**Task to complete**. Set down exactly the lines in the records below that run from the line with "Building 101 |" to the line with "#### Building 100", inclusive, and nothing more.

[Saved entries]

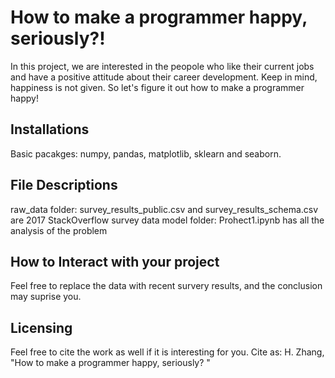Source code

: # How to make a programmer happy, seriously?!

In this project, we are interested in the peopole who like their current jobs and have a positive attitude about their career development. Keep in mind, happiness is not given. So let's figure it out how to make a programmer happy! 

## Installations

Basic pacakges: numpy, pandas, matplotlib, sklearn and seaborn. 

## File Descriptions
raw_data folder: survey_results_public.csv and survey_results_schema.csv are 2017 StackOverflow survey data 
model folder: Prohect1.ipynb has all the analysis of the problem

## How to Interact with your project
Feel free to replace the data with recent survery results, and the conclusion may suprise you. 

## Licensing
Feel free to cite the work as well if it is interesting for you. Cite as: H. Zhang, "How to make a programmer happy, seriously? "



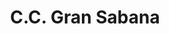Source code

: ---
title: "C.C. Gran Sabana"
url: /ciudad-guayana-puerto-ordaz/c-c-gran-sabana-avenida-paseo-caroni/
shop: centro comercial
---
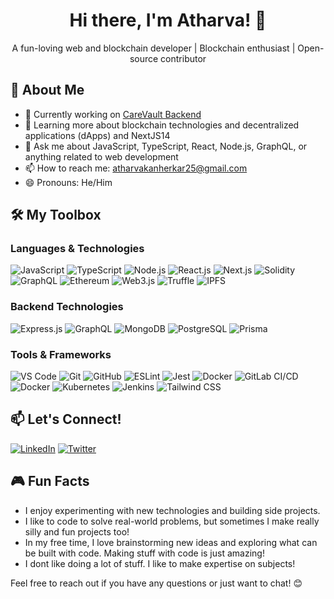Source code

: 

<!-- Header -->
<h1 align="center">Hi there, I'm Atharva! 👋</h1>

<!-- Introduction -->
<p align="center">A fun-loving web and blockchain developer | Blockchain enthusiast | Open-source contributor</p>

## 🚀 About Me

- 💼 Currently working on [CareVault Backend](https://github.com/Atharva-Kanherkar/CareVault-Backend)
- 🌱 Learning more about blockchain technologies and decentralized applications (dApps) and NextJS14
- 💬 Ask me about JavaScript, TypeScript, React, Node.js, GraphQL, or anything related to web development
- 📫 How to reach me: [atharvakanherkar25@gmail.com](mailto:atharvakanherkar25@gmail.com)
- 😄 Pronouns: He/Him

## 🛠️ My Toolbox

### Languages & Technologies

![JavaScript](https://img.shields.io/badge/-JavaScript-F7DF1E?logo=javascript&logoColor=black&style=flat-square)
![TypeScript](https://img.shields.io/badge/-TypeScript-007ACC?logo=typescript&logoColor=white&style=flat-square)
![Node.js](https://img.shields.io/badge/-Node.js-339933?logo=node.js&logoColor=white&style=flat-square)
![React.js](https://img.shields.io/badge/-React.js-61DAFB?logo=react&logoColor=black&style=flat-square)
![Next.js](https://img.shields.io/badge/-Next.js-000000?logo=next.js&logoColor=white&style=flat-square)
![Solidity](https://img.shields.io/badge/-Solidity-363636?logo=solidity&logoColor=white&style=flat-square)
![GraphQL](https://img.shields.io/badge/-GraphQL-E10098?logo=graphql&logoColor=white&style=flat-square)
![Ethereum](https://img.shields.io/badge/-Ethereum-3C3C3D?logo=ethereum&logoColor=white&style=flat-square)
![Web3.js](https://img.shields.io/badge/-Web3.js-F16822?logo=web3.js&logoColor=white&style=flat-square)
![Truffle](https://img.shields.io/badge/-Truffle-4B32C3?logo=truffle&logoColor=white&style=flat-square)
![IPFS](https://img.shields.io/badge/-IPFS-65C2CB?logo=ipfs&logoColor=white&style=flat-square)

### Backend Technologies

![Express.js](https://img.shields.io/badge/-Express.js-000000?logo=express&logoColor=white&style=flat-square)
![GraphQL](https://img.shields.io/badge/-GraphQL-E10098?logo=graphql&logoColor=white&style=flat-square)
![MongoDB](https://img.shields.io/badge/-MongoDB-47A248?logo=mongodb&logoColor=white&style=flat-square)
![PostgreSQL](https://img.shields.io/badge/-PostgreSQL-336791?logo=postgresql&logoColor=white&style=flat-square)
![Prisma](https://img.shields.io/badge/-Prisma-2D3748?logo=prisma&logoColor=white&style=flat-square)

### Tools & Frameworks

![VS Code](https://img.shields.io/badge/-VS%20Code-007ACC?logo=visual-studio-code&logoColor=white&style=flat-square)
![Git](https://img.shields.io/badge/-Git-F05032?logo=git&logoColor=white&style=flat-square)
![GitHub](https://img.shields.io/badge/-GitHub-181717?logo=github&logoColor=white&style=flat-square)
![ESLint](https://img.shields.io/badge/-ESLint-4B32C3?logo=eslint&logoColor=white&style=flat-square)
![Jest](https://img.shields.io/badge/-Jest-C21325?logo=jest&logoColor=white&style=flat-square)
![Docker](https://img.shields.io/badge/-Docker-2496ED?logo=docker&logoColor=white&style=flat-square)
![GitLab CI/CD](https://img.shields.io/badge/-GitLab%20CI/CD-FCA121?logo=gitlab&logoColor=white&style=flat-square)
![Docker](https://img.shields.io/badge/-Docker-2496ED?logo=docker&logoColor=white&style=flat-square)
![Kubernetes](https://img.shields.io/badge/-Kubernetes-326CE5?logo=kubernetes&logoColor=white&style=flat-square)
![Jenkins](https://img.shields.io/badge/-Jenkins-D24939?logo=jenkins&logoColor=white&style=flat-square)
![Tailwind CSS](https://img.shields.io/badge/-Tailwind%20CSS-38B2AC?logo=tailwind-css&logoColor=white&style=flat-square)

 


## 📫 Let's Connect!

[![LinkedIn](https://img.shields.io/badge/-LinkedIn-0077B5?logo=linkedin&logoColor=white&style=flat-square)](https://linkedin.com/in/atharva-kanherkar-4370a3257)
[![Twitter](https://img.shields.io/badge/-Twitter-1DA1F2?logo=twitter&logoColor=white&style=flat-square)](https://twitter.com/attharrva15)

## 🎮 Fun Facts

- I enjoy experimenting with new technologies and building side projects.
- I like to code to solve real-world problems, but sometimes I make really silly and fun projects too!
- In my free time, I love brainstorming new ideas and exploring what can be built with code. Making stuff with code is just amazing!
- I dont like doing a lot of stuff. I like to make expertise on subjects!

Feel free to reach out if you have any questions or just want to chat! 😊
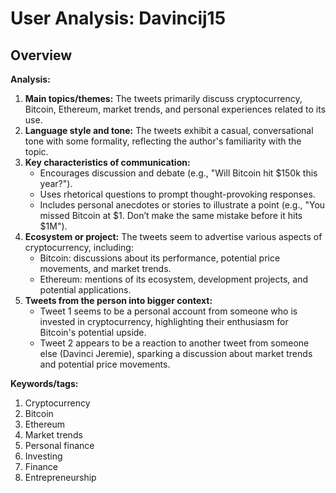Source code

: # User Analysis: Davincij15

## Overview

**Analysis:**

1. **Main topics/themes:** The tweets primarily discuss cryptocurrency, Bitcoin, Ethereum, market trends, and personal experiences related to its use.
2. **Language style and tone:** The tweets exhibit a casual, conversational tone with some formality, reflecting the author's familiarity with the topic.
3. **Key characteristics of communication:**
	* Encourages discussion and debate (e.g., "Will Bitcoin hit $150k this year?").
	* Uses rhetorical questions to prompt thought-provoking responses.
	* Includes personal anecdotes or stories to illustrate a point (e.g., "You missed Bitcoin at $1. Don’t make the same mistake before it hits $1M").
4. **Ecosystem or project:** The tweets seem to advertise various aspects of cryptocurrency, including:
	* Bitcoin: discussions about its performance, potential price movements, and market trends.
	* Ethereum: mentions of its ecosystem, development projects, and potential applications.
5. **Tweets from the person into bigger context:**
	* Tweet 1 seems to be a personal account from someone who is invested in cryptocurrency, highlighting their enthusiasm for Bitcoin's potential upside.
	* Tweet 2 appears to be a reaction to another tweet from someone else (Davinci Jeremie), sparking a discussion about market trends and potential price movements.

**Keywords/tags:**

1. Cryptocurrency
2. Bitcoin
3. Ethereum
4. Market trends
5. Personal finance
6. Investing
7. Finance
8. Entrepreneurship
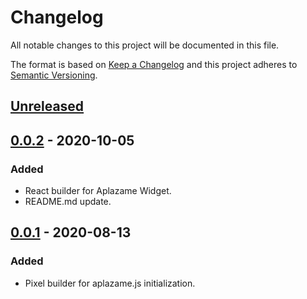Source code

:# Changelog

All notable changes to this project will be documented in this file.

The format is based on [Keep a Changelog](http://keepachangelog.com/en/1.0.0/)
and this project adheres to [Semantic Versioning](http://semver.org/spec/v2.0.0.html).

## [Unreleased]

## [0.0.2] - 2020-10-05
### Added
- React builder for Aplazame Widget.
- README.md update.

## [0.0.1] - 2020-08-13
### Added
- Pixel builder for aplazame.js initialization.

[Unreleased]: https://github.com/aplazame/vtex-widget-app/compare/v0.0.2...HEAD
[0.0.2]: https://github.com/aplazame/vtex-widget-app/compare/v0.0.1...v0.0.2
[0.0.1]: https://github.com/aplazame/vtex-widget-app/releases/tag/v0.0.1
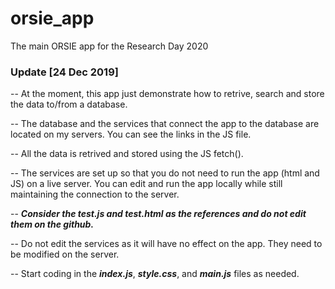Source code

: # orsie_app
The main ORSIE app for the Research Day 2020

### Update [24 Dec 2019]
  
  -- At the moment, this app just demonstrate how to retrive, search and store the data to/from a database.
  
  -- The database and the services that connect the app to the database are located on my servers. You can see the links in the JS file.
  
  -- All the data is retrived and stored using the JS fetch().
  
  -- The services are set up so that you do not need to run the app (html and JS) on a live server. You can edit and run the app locally while still maintaining the connection to the server.
 
 -- **_Consider the _test.js_ and _test.html_ as the references and do not edit them on the github._**
 
 -- Do not edit the services as it will have no effect on the app. They need to be modified on the server.
 
 -- Start coding in the **_index.js_**, **_style.css_**, and **_main.js_** files as needed.
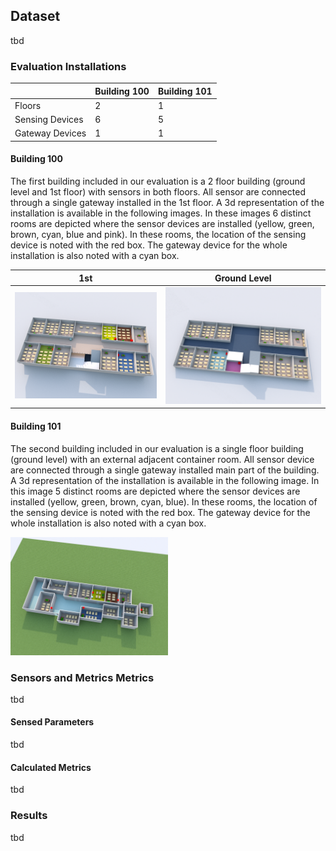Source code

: ## Dataset

tbd


### Evaluation Installations


|  | Building 100 | Building 101 |
|---|---|---|
| Floors | 2 | 1 |
| Sensing Devices | 6 | 5 |
| Gateway Devices | 1 | 1 |

#### Building 100

The first building included in our evaluation is a 2 floor building (ground level and 1st floor) with sensors in both floors. All sensor are connected through a single gateway installed in the 1st floor. A 3d representation of the installation is available in the following images. In these images 6 distinct rooms are depicted where the sensor devices are installed (yellow, green, brown, cyan, blue and pink). In these rooms, the location of the sensing device is noted with the red box. The gateway device for the whole installation is also noted with a cyan box.

| 1st | Ground Level |
|---|---|
| <img src="/img/building100-level1.png" alt="building100 floor1" width="100%"/> | <img src="/img/building100-level0.png" alt="building100 floor0" width="100%"/> |


#### Building 101

The second building included in our evaluation is a single floor building (ground level) with an external adjacent container room. All sensor device are connected through a single gateway installed main part of the building. A 3d representation of the installation is available in the following image. In this image 5 distinct rooms are depicted where the sensor devices are installed (yellow, green, brown, cyan, blue). In these rooms, the location of the sensing device is noted with the red box. The gateway device for the whole installation is also noted with a cyan box.

<img src="/img/building101-level1.png" alt="building101 floor1" width="50%"/>

### Sensors and Metrics Metrics

tbd

#### Sensed Parameters

tbd

#### Calculated Metrics

tbd

### Results

tbd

**Answer space**.
|  | Building 100 | Building 101 |
|---|---|---|
| Floors | 2 | 1 |
| Sensing Devices | 6 | 5 |
| Gateway Devices | 1 | 1 |

#### Building 100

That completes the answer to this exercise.